Atlanta Braves v Washington Nationals - Game Two
Atlanta Braves v Washington Nationals - Game Two | Scott Taetsch/GettyImages

The 2021 deadline seems ages ago, and it wasn’t just hectic for the San Diego Padres, it was a full-on identity play. A.J. Preller shoved his chips in for bullpen help and treated live arms like currency. Mason Thompson was one of those chips, a big righty with a bowling-ball sinker and just enough prospect sheen to spark “what if” daydreams. Four years later, the verdict isn’t romantic: Washington outrighted him off the 40-man, and he chose free agency. The helium completely leaked out.

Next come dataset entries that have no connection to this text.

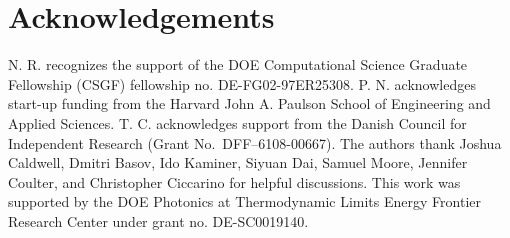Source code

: \documentclass[aps,prb,twocolumn,
	           groupedaddress,superscriptaddress,
               amsfonts,amssymb,amsmath,floatfix,
	           citeautoscript]{revtex4-1}
\begin{document}
%



\section{Acknowledgements}
N. R. recognizes the support of the DOE Computational Science Graduate Fellowship (CSGF) fellowship no. DE-FG02-97ER25308. P. N. acknowledges start-up funding from the Harvard John A. Paulson School of Engineering and Applied Sciences. T. C. acknowledges support from the Danish Council for Independent Research (Grant No.\ DFF--6108-00667). The authors thank Joshua Caldwell, Dmitri Basov, Ido Kaminer, Siyuan Dai, Samuel Moore, Jennifer Coulter, and Christopher Ciccarino for helpful discussions. This work was supported by the DOE Photonics at Thermodynamic Limits Energy Frontier Research Center under grant no. DE-SC0019140.




\end{document}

Call it a late-October footnote if you want, but it closes the loop on a classic Padres deadline bet. On July 29, 2021, San Diego paid in upside, Thompson and Jordy Barley, to rent certainty in Daniel Hudson. Everyone understood the math. Contenders buy leverage innings; rebuilders buy time. The twist is how long it took for Thompson’s side of the equation to land with a thud.

Padres’ 2021 trade piece Mason Thompson gets outrighted by Nationals

The raw ingredients were always there. A third-round pick in 2016, Thompson debuted with San Diego, essentially making four cameo appearances (3.00 ERA in three innings) before heading east. In D.C., he looked the part in spurts: heavy ball, deadened launch, grounders for days. But the full picture never sharpened. Across 114 MLB innings, the 50.6 percent ground-ball rate plays; the 5.21 ERA, 17.8 percent K rate, and 11.1 percent walk rate absolutely do not. That’s not leverage; that’s limbo.

Then the elbow hijacked the story. Tommy John wiped out his 2024, erasing whatever momentum he had. By 2025, the option clock was out of patience, too. He burned his final option this year, which meant 2026 would come with no safety net to fix command on the fly. For a reliever trying to live at the margins, that’s checkmate.

So the Nationals did what teams do in October triage: they cleaned the edges, and Thompson was one of the cuts. With three-plus years of service, he didn’t have to take the minor-league assignment, and he didn’t. He’ll be 28 in February, young enough for a pitching lab to squint and see chase-rate gains in a sinker/slider mix, old enough that the next contract probably reads “non-roster invite.”

To be fair, Hudson wasn’t exactly a home run either, 1–2 with a 5.21 ERA over 23 appearances. For Padres fans, this is less heartbreak than history lesson. Preller spent a ground-ball arm to buy stability in 2021, and Thompson never solved the strike-throwing riddle in Washington. Maybe a trimmed walk rate and a small whiff bump unlock a middle-innings role somewhere else. Maybe not. Deadline fine print rarely flatters anyone: the headline hits in July; the epilogue shows up years later, tucked in the transaction wire.